Supposing you have already installed fpm and the GTK 4 development files (`libgtk-4-dev` package in Ubuntu), building and running that example
should be as simple as typing:
$
git@github.com:vmagnin/gtkzero_fpm.git
$ cd gtkzero_fpm
$ fpm run
A "Hello World" GTK empty window should appear on screen.

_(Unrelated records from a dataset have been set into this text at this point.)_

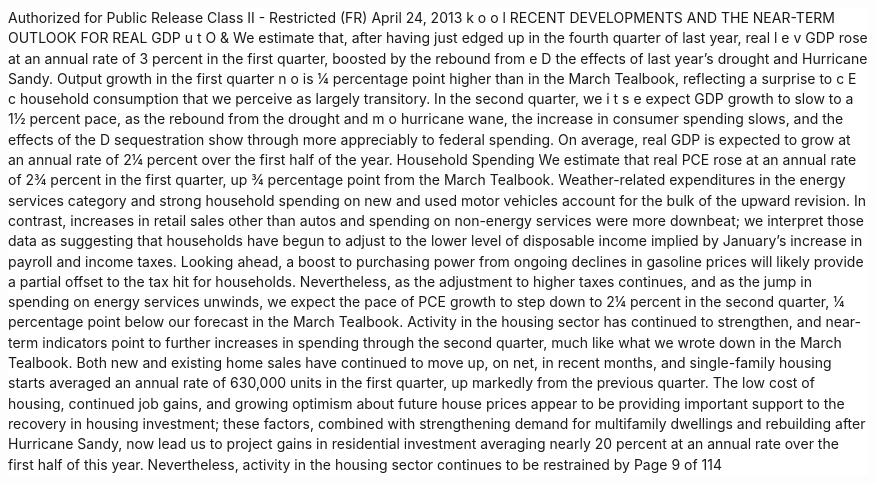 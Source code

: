 Authorized for Public Release
Class II - Restricted (FR) April 24, 2013
k
o
o
l
RECENT DEVELOPMENTS AND THE NEAR-TERM OUTLOOK FOR REAL GDP u t
O
&
We estimate that, after having just edged up in the fourth quarter of last year, real
l
e
v
GDP rose at an annual rate of 3 percent in the first quarter, boosted by the rebound from e
D
the effects of last year’s drought and Hurricane Sandy. Output growth in the first quarter n
o
is ¼ percentage point higher than in the March Tealbook, reflecting a surprise to c
E
c
household consumption that we perceive as largely transitory. In the second quarter, we i
t
s
e
expect GDP growth to slow to a 1½ percent pace, as the rebound from the drought and m
o
hurricane wane, the increase in consumer spending slows, and the effects of the D
sequestration show through more appreciably to federal spending. On average, real GDP
is expected to grow at an annual rate of 2¼ percent over the first half of the year.
Household Spending
We estimate that real PCE rose at an annual rate of 2¾ percent in the first quarter,
up ¾ percentage point from the March Tealbook. Weather-related expenditures in the
energy services category and strong household spending on new and used motor vehicles
account for the bulk of the upward revision. In contrast, increases in retail sales other
than autos and spending on non-energy services were more downbeat; we interpret those
data as suggesting that households have begun to adjust to the lower level of disposable
income implied by January’s increase in payroll and income taxes. Looking ahead, a
boost to purchasing power from ongoing declines in gasoline prices will likely provide a
partial offset to the tax hit for households. Nevertheless, as the adjustment to higher
taxes continues, and as the jump in spending on energy services unwinds, we expect the
pace of PCE growth to step down to 2¼ percent in the second quarter, ¼ percentage point
below our forecast in the March Tealbook.
Activity in the housing sector has continued to strengthen, and near-term
indicators point to further increases in spending through the second quarter, much like
what we wrote down in the March Tealbook. Both new and existing home sales have
continued to move up, on net, in recent months, and single-family housing starts averaged
an annual rate of 630,000 units in the first quarter, up markedly from the previous
quarter. The low cost of housing, continued job gains, and growing optimism about
future house prices appear to be providing important support to the recovery in housing
investment; these factors, combined with strengthening demand for multifamily
dwellings and rebuilding after Hurricane Sandy, now lead us to project gains in
residential investment averaging nearly 20 percent at an annual rate over the first half of
this year. Nevertheless, activity in the housing sector continues to be restrained by
Page 9 of 114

It's very simple to use, the key lines in the `fpm.toml` manifest of
that example being just:
[dependencies]
gtk-fortran = { git = "
https://github.com/vmagnin/gtk-fortran.git",
branch = "gtk4" }
Note that if you have several projects using gtk-fortran, it would be a
better solution to clone the gtk-fortran repository alongside your
projects and replace in their `fpm.toml` manifests the git dependency by
the local path to gtk-fortran:
[dependencies]
gtk-fortran = { path = "../gtk-fortran" }
You can post issues here or on GitHub (
https://github.com/vmagnin/gtk-fortran/issues).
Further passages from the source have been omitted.